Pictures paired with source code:
───
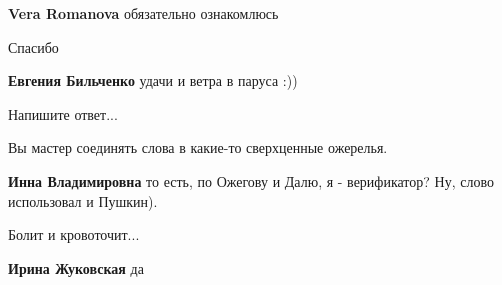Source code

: \begin{itemize}
\textbf{Vera Romanova} обязательно ознакомлюсь

Спасибо

\textbf{Евгения Бильченко} удачи и ветра в паруса :))

Напишите ответ...

Вы мастер соединять слова в какие-то сверхценные ожерелья.

\textbf{Инна Владимировна} то есть, по Ожегову и Далю, я - верификатор? Ну, слово использовал и Пушкин).


Болит и кровоточит...

\textbf{Ирина Жуковская} да



\end{itemize}

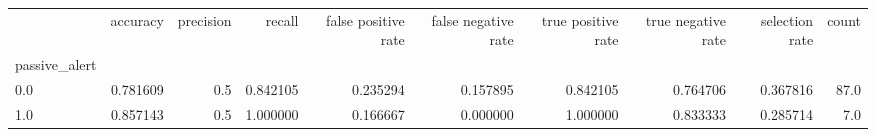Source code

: \begin{tabular}{lrrrrrrrrr}
\toprule
{} &  accuracy &  precision &    recall &  false positive rate &  false negative rate &  true positive rate &  true negative rate &  selection rate &  count \\
passive\_alert &           &            &           &                      &                      &                     &                     &                 &        \\
\midrule
0.0           &  0.781609 &        0.5 &  0.842105 &             0.235294 &             0.157895 &            0.842105 &            0.764706 &        0.367816 &   87.0 \\
1.0           &  0.857143 &        0.5 &  1.000000 &             0.166667 &             0.000000 &            1.000000 &            0.833333 &        0.285714 &    7.0 \\
\bottomrule
\end{tabular}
───
Your instructions:
Filter the entries down to the lines with the word "tabular" in them.

Written response:
: \begin{tabular}{lrrrrrrrrr}
\end{tabular}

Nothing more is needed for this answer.